Bulldozers moved in to the "jungle" refugee camp in Calais this morning to demolish the mosque, St Michael's Church and other nearby structures.
St Michael's, a small makeshift chapel serving mainly Orthodox Ethiopian Christians among the migrants, was among several parts of the camp that were bulldozed. It became briefly controversial last year when the BBC filmed part of its religious flagship Songs of Praise programme from the camp.
"Sad to report that the Church has now been demolished despite the Prefecture promises to not touch places of worship. There was just time for a last minute prayer before the machinery tore in. One of the church members stood by in dignified silence, clutching the remaining cross from the Church roof," the charity reported.
And despite promises to the contrary, at around 9am the Calais Prefecture also bulldozed the mosque which was in the newly created "buffer zone". Previously they had agreed the mosque, church and school would not be affected during operations to clear a safe space between the camp and the public roads.

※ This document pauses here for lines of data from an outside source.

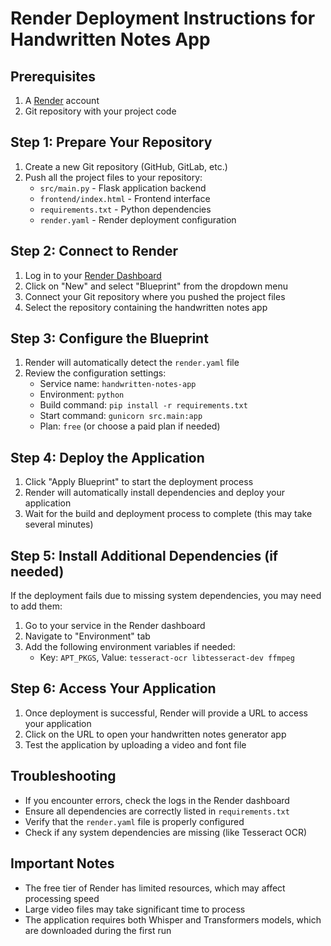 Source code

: # Render Deployment Instructions for Handwritten Notes App

## Prerequisites
1. A [Render](https://render.com) account
2. Git repository with your project code

## Step 1: Prepare Your Repository
1. Create a new Git repository (GitHub, GitLab, etc.)
2. Push all the project files to your repository:
   - `src/main.py` - Flask application backend
   - `frontend/index.html` - Frontend interface
   - `requirements.txt` - Python dependencies
   - `render.yaml` - Render deployment configuration

## Step 2: Connect to Render
1. Log in to your [Render Dashboard](https://dashboard.render.com)
2. Click on "New" and select "Blueprint" from the dropdown menu
3. Connect your Git repository where you pushed the project files
4. Select the repository containing the handwritten notes app

## Step 3: Configure the Blueprint
1. Render will automatically detect the `render.yaml` file
2. Review the configuration settings:
   - Service name: `handwritten-notes-app`
   - Environment: `python`
   - Build command: `pip install -r requirements.txt`
   - Start command: `gunicorn src.main:app`
   - Plan: `free` (or choose a paid plan if needed)

## Step 4: Deploy the Application
1. Click "Apply Blueprint" to start the deployment process
2. Render will automatically install dependencies and deploy your application
3. Wait for the build and deployment process to complete (this may take several minutes)

## Step 5: Install Additional Dependencies (if needed)
If the deployment fails due to missing system dependencies, you may need to add them:
1. Go to your service in the Render dashboard
2. Navigate to "Environment" tab
3. Add the following environment variables if needed:
   - Key: `APT_PKGS`, Value: `tesseract-ocr libtesseract-dev ffmpeg`

## Step 6: Access Your Application
1. Once deployment is successful, Render will provide a URL to access your application
2. Click on the URL to open your handwritten notes generator app
3. Test the application by uploading a video and font file

## Troubleshooting
- If you encounter errors, check the logs in the Render dashboard
- Ensure all dependencies are correctly listed in `requirements.txt`
- Verify that the `render.yaml` file is properly configured
- Check if any system dependencies are missing (like Tesseract OCR)

## Important Notes
- The free tier of Render has limited resources, which may affect processing speed
- Large video files may take significant time to process
- The application requires both Whisper and Transformers models, which are downloaded during the first run
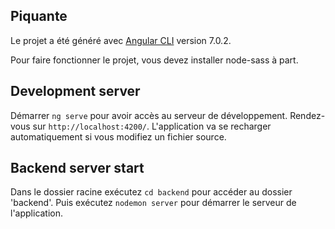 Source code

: ## Piquante

Le projet a été généré avec [Angular CLI](https://github.com/angular/angular-cli) version 7.0.2.

Pour faire fonctionner le projet, vous devez installer node-sass à part.

## Development server

Démarrer `ng serve` pour avoir accès au serveur de développement. Rendez-vous sur `http://localhost:4200/`. L'application va se recharger automatiquement si vous modifiez un fichier source.

## Backend server start

Dans le dossier racine exécutez `cd backend` pour accéder au dossier 'backend'. Puis exécutez `nodemon server` pour démarrer le serveur de l'application. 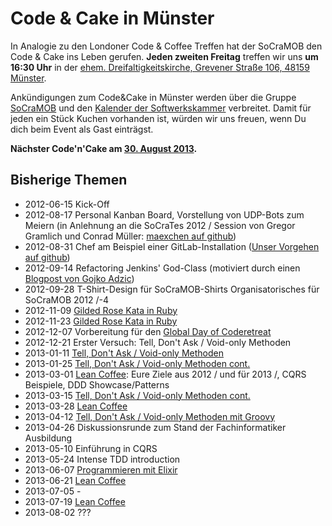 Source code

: Code & Cake in Münster
===

In Analogie zu den Londoner Code & Coffee Treffen hat der SoCraMOB den Code & Cake ins Leben gerufen.
**Jeden zweiten Freitag** treffen wir uns **um 16:30 Uhr** in der [ehem. Dreifaltigkeitskirche, Grevener Straße 106, 48159 Münster](https://maps.google.de/maps?daddr=51.974584,7.612763&hl=de&ll=51.968596,7.626057&spn=0.091482,0.12188&sll=51.974574,7.613327&sspn=0.002858,0.003809&mra=mift&mrsp=1&sz=18&t=m&z=13).

Ankündigungen zum Code&Cake in Münster werden über die Gruppe [SoCraMOB](http://www.softwerkskammer.org/groups/socramob) und den [Kalender der Softwerkskammer](http://www.softwerkskammer.org/activities/) verbreitet. Damit für jeden ein Stück Kuchen vorhanden ist, würden wir uns freuen, wenn Du dich beim Event als Gast einträgst.

**Nächster Code'n'Cake am [30. August 2013](http://www.softwerkskammer.org/activities/CodeAndCake-2013-08-30).**

Bisherige Themen
---

 * 2012-06-15 Kick-Off
 * 2012-08-17 Personal Kanban Board, Vorstellung von UDP-Bots zum Meiern (in Anlehnung an die SoCraTes 2012 / Session von Gregor Gramlich und Conrad Müller: [maexchen auf github](https://github.com/conradmueller/maexchen))
 * 2012-08-31 Chef am Beispiel einer GitLab-Installation ([Unser Vorgehen auf github](https://github.com/socramob/vagrant-with-gitlab))
 * 2012-09-14  Refactoring Jenkins' God-Class (motiviert durch einen [Blogpost von Gojko Adzic](http://gojko.net/2011/04/05/how-is-it-even-possible-code-to-be-this-bad/))
 * 2012-09-28  T-Shirt-Design für SoCraMOB-Shirts Organisatorisches für SoCraMOB 2012 /-4
 * 2012-11-09 [Gilded Rose Kata in Ruby](https://github.com/andreassimon/GildedRose)
 * 2012-11-23 [Gilded Rose Kata in Ruby](http://www.codersdojo.com/statistics/cf984b6c71d566eba1a4685ffbf0f06cec4c0fa5)
 * 2012-12-07 Vorbereitung für den [Global Day of Coderetreat](http://globalday.coderetreat.org/)
 * 2012-12-21 Erster Versuch: Tell, Don't Ask / Void-only Methoden
 * 2013-01-11 [Tell, Don't Ask / Void-only Methoden](https://github.com/socramob/tell-dont-ask)
 * 2013-01-25 [Tell, Don't Ask / Void-only Methoden cont.](https://github.com/socramob/tell-dont-ask)
 * 2013-03-01 [Lean Coffee](http://leancoffee.org/): Eure Ziele aus 2012 / und für 2013 /, CQRS Beispiele, DDD Showcase/Patterns
 * 2013-03-15 [Tell, Don't Ask / Void-only Methoden cont.](https://github.com/socramob/tell-dont-ask)
 * 2013-03-28 [Lean Coffee](http://leancoffee.org/)
 * 2013-04-12 [Tell, Don't Ask / Void-only Methoden mit Groovy](https://github.com/socramob/tell-dont-ask/tree/groovy)
 * 2013-04-26 Diskussionsrunde zum Stand der Fachinformatiker Ausbildung
 * 2013-05-10 Einführung in CQRS
 * 2013-05-24 Intense TDD introduction
 * 2013-06-07 [Programmieren mit Elixir](https://github.com/socramob/programming-elixir)
 * 2013-06-21 [Lean Coffee](http://leancoffee.org/)
 * 2013-07-05 -
 * 2013-07-19 [Lean Coffee](http://leancoffee.org/)
 * 2013-08-02 ???
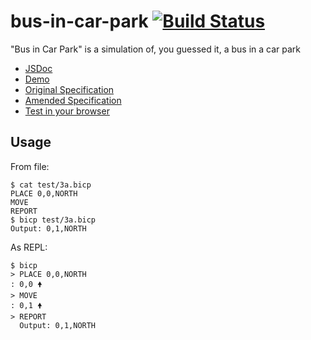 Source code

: # bus-in-car-park [![Build Status](https://travis-ci.org/aaronjameslang/bus-in-car-park.svg?branch=master)](https://travis-ci.org/aaronjameslang/bus-in-car-park)

"Bus in Car Park" is a simulation of, you guessed it, a bus in a car park

  - [JSDoc](//aaronjameslang.github.io/bus-in-car-park)
  - [Demo](//aaronjameslang.github.io/bus-in-car-park/extras/demo.html)
  - [Original Specification](//aaronjameslang.github.io/bus-in-car-park/extras/specification.pdf)
  - [Amended  Specification](//aaronjameslang.github.io/bus-in-car-park/extras/specification.html)
  - [Test in your browser](//aaronjameslang.github.io/bus-in-car-park/extras/tests.html)

## Usage

From file:

    $ cat test/3a.bicp
    PLACE 0,0,NORTH
    MOVE
    REPORT
    $ bicp test/3a.bicp
    Output: 0,1,NORTH

As REPL:

    $ bicp
    > PLACE 0,0,NORTH
    : 0,0 🠝
    > MOVE
    : 0,1 🠝
    > REPORT
      Output: 0,1,NORTH
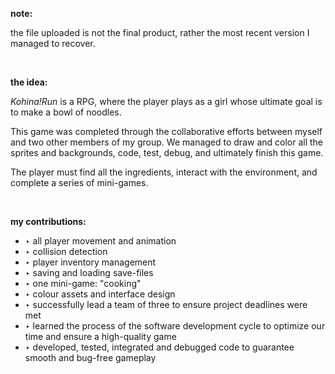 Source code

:**note:**

the file uploaded is not the final product, rather the most recent version I managed to recover.

<br>

**the idea:** 

*Kohina!Run* is a RPG, where the player plays as a girl whose ultimate goal is to make a bowl of noodles. 

This game was completed through the collaborative efforts between myself and two other members of my group. We managed to draw and color all the sprites and backgrounds, code, test, debug, and ultimately finish this game.

The player must find all the ingredients, interact with the environment, and complete a series of mini-games.

<br>

**my contributions:**

- ‣ all player movement and animation
- ‣ collision detection
- ‣ player inventory management
- ‣ saving and loading save-files
- ‣ one mini-game: "cooking"
- ‣ colour assets and interface design
- ‣ successfully lead a team of three to ensure project deadlines were met
- ‣ learned the process of the software development cycle to optimize our time and ensure a high-quality game
- ‣ developed, tested, integrated and debugged code to guarantee smooth and bug-free gameplay

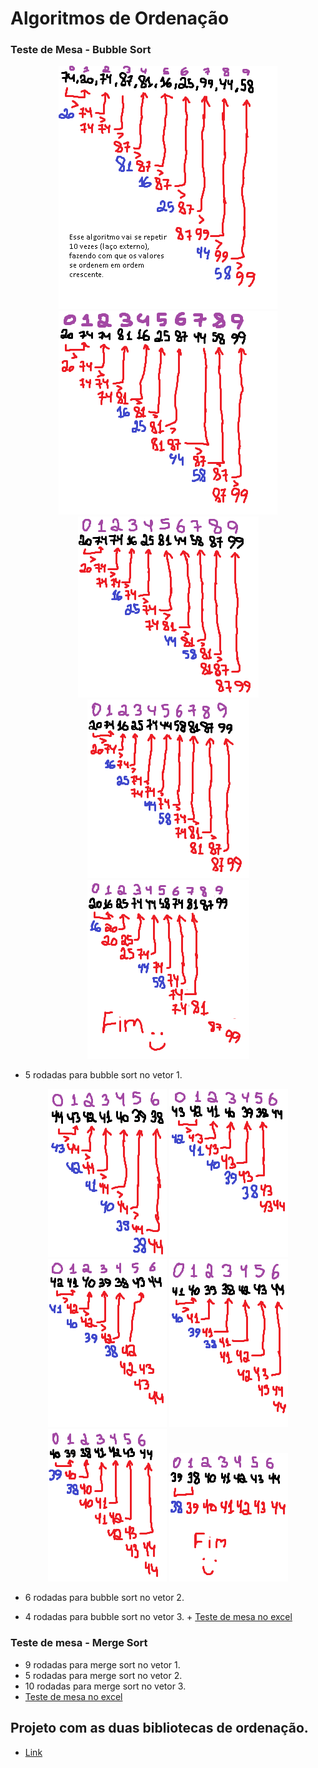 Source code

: # Algoritmos de Ordenação

### Teste de Mesa - Bubble Sort

<div align="center">

![Teste de mesa bubble sort rodada 1](imgs/BubbleSortAlg.png)
![Teste de mesa bubble sort rodada 2](imgs/BubbleSortAlg2.png)
![Teste de mesa bubble sort rodada 3](imgs/BubbleSortAlg3.png)
![Teste de mesa bubble sort rodada 4](imgs/BubbleSortAlg4.png)
![Teste de mesa bubble sort rodada 5](imgs/BubbleSortAlg5.png)

</div>

+ 5 rodadas para bubble sort no vetor 1.

<div align="center">

![Teste de mesa bubble sort rodada 1](imgs/BubbleSortAlg1.2.png)
![Teste de mesa bubble sort rodada 2](imgs/BubbleSortAlg2.2.png)
![Teste de mesa bubble sort rodada 3](imgs/BubbleSortAlg3.2.png)
![Teste de mesa bubble sort rodada 4](imgs/BubbleSortAlg4.2.png)
![Teste de mesa bubble sort rodada 5](imgs/BubbleSortAlg5.2.png)
![Teste de mesa bubble sort rodada 5](imgs/BubbleSortAlg6.2.png)

</div>

+ 6 rodadas para bubble sort no vetor 2.

+ 4 rodadas para bubble sort no vetor 3. + [Teste de mesa no excel](https://docs.google.com/spreadsheets/d/1ubJARKjweZnO_Kh166BXH7Tmo7DoklLi/edit?usp=drive_link&rtpof=true&sd=true)


### Teste de mesa - Merge Sort
+ 9 rodadas para merge sort no vetor 1.
+ 5 rodadas para merge sort no vetor 2.
+ 10 rodadas para merge sort no vetor 3.
+ [Teste de mesa no excel](https://docs.google.com/spreadsheets/d/1kyGHGIP9Zke3JPK_ZUQ8CrqXBn53ffSV/edit?usp=drive_link&ouid=117811544773146152975&rtpof=true&sd=true)

## Projeto com as duas bibliotecas de ordenação.
+ [Link](https://github.com/Bieelogrom/BibliotecasDeOrdenacao)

Devastated residents watched the destruction, said Help Refugees. The mosque held daily services with as many as 300 attending. "The bulldozers are currently tearing down the Church, while residents scramble to rescue what they can from the building," observers said in the Facebook commentary.
The charity also helped dismantle and move shelters that were in the path of the area being cleared.
Help Refugees also tweeted the final prayer as the little church disappeared for good.